- _The problem_
Starting with the line that contains "from typing import Any, Dict, List", reproduce each line through the end of the entries exactly as written.

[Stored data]
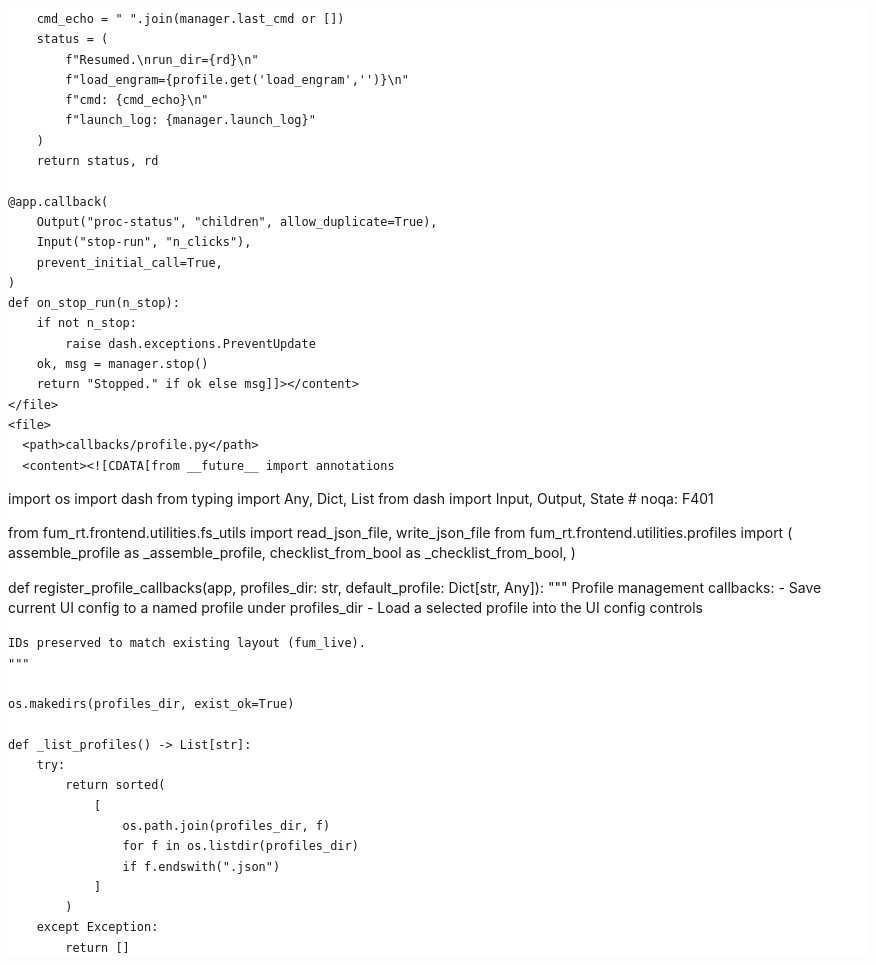         cmd_echo = " ".join(manager.last_cmd or [])
        status = (
            f"Resumed.\nrun_dir={rd}\n"
            f"load_engram={profile.get('load_engram','')}\n"
            f"cmd: {cmd_echo}\n"
            f"launch_log: {manager.launch_log}"
        )
        return status, rd

    @app.callback(
        Output("proc-status", "children", allow_duplicate=True),
        Input("stop-run", "n_clicks"),
        prevent_initial_call=True,
    )
    def on_stop_run(n_stop):
        if not n_stop:
            raise dash.exceptions.PreventUpdate
        ok, msg = manager.stop()
        return "Stopped." if ok else msg]]></content>
    </file>
    <file>
      <path>callbacks/profile.py</path>
      <content><![CDATA[from __future__ import annotations

import os
import dash
from typing import Any, Dict, List
from dash import Input, Output, State  # noqa: F401

from fum_rt.frontend.utilities.fs_utils import read_json_file, write_json_file
from fum_rt.frontend.utilities.profiles import (
    assemble_profile as _assemble_profile,
    checklist_from_bool as _checklist_from_bool,
)


def register_profile_callbacks(app, profiles_dir: str, default_profile: Dict[str, Any]):
    """
    Profile management callbacks:
      - Save current UI config to a named profile under profiles_dir
      - Load a selected profile into the UI config controls

    IDs preserved to match existing layout (fum_live).
    """

    os.makedirs(profiles_dir, exist_ok=True)

    def _list_profiles() -> List[str]:
        try:
            return sorted(
                [
                    os.path.join(profiles_dir, f)
                    for f in os.listdir(profiles_dir)
                    if f.endswith(".json")
                ]
            )
        except Exception:
            return []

- _Answer to this exercise_
from typing import Any, Dict, List
from dash import Input, Output, State  # noqa: F401

from fum_rt.frontend.utilities.fs_utils import read_json_file, write_json_file
from fum_rt.frontend.utilities.profiles import (
    assemble_profile as _assemble_profile,
    checklist_from_bool as _checklist_from_bool,
)


def register_profile_callbacks(app, profiles_dir: str, default_profile: Dict[str, Any]):
    """
    Profile management callbacks:
      - Save current UI config to a named profile under profiles_dir
      - Load a selected profile into the UI config controls

    IDs preserved to match existing layout (fum_live).
    """

    os.makedirs(profiles_dir, exist_ok=True)

    def _list_profiles() -> List[str]:
        try:
            return sorted(
                [
                    os.path.join(profiles_dir, f)
                    for f in os.listdir(profiles_dir)
                    if f.endswith(".json")
                ]
            )
        except Exception:
            return []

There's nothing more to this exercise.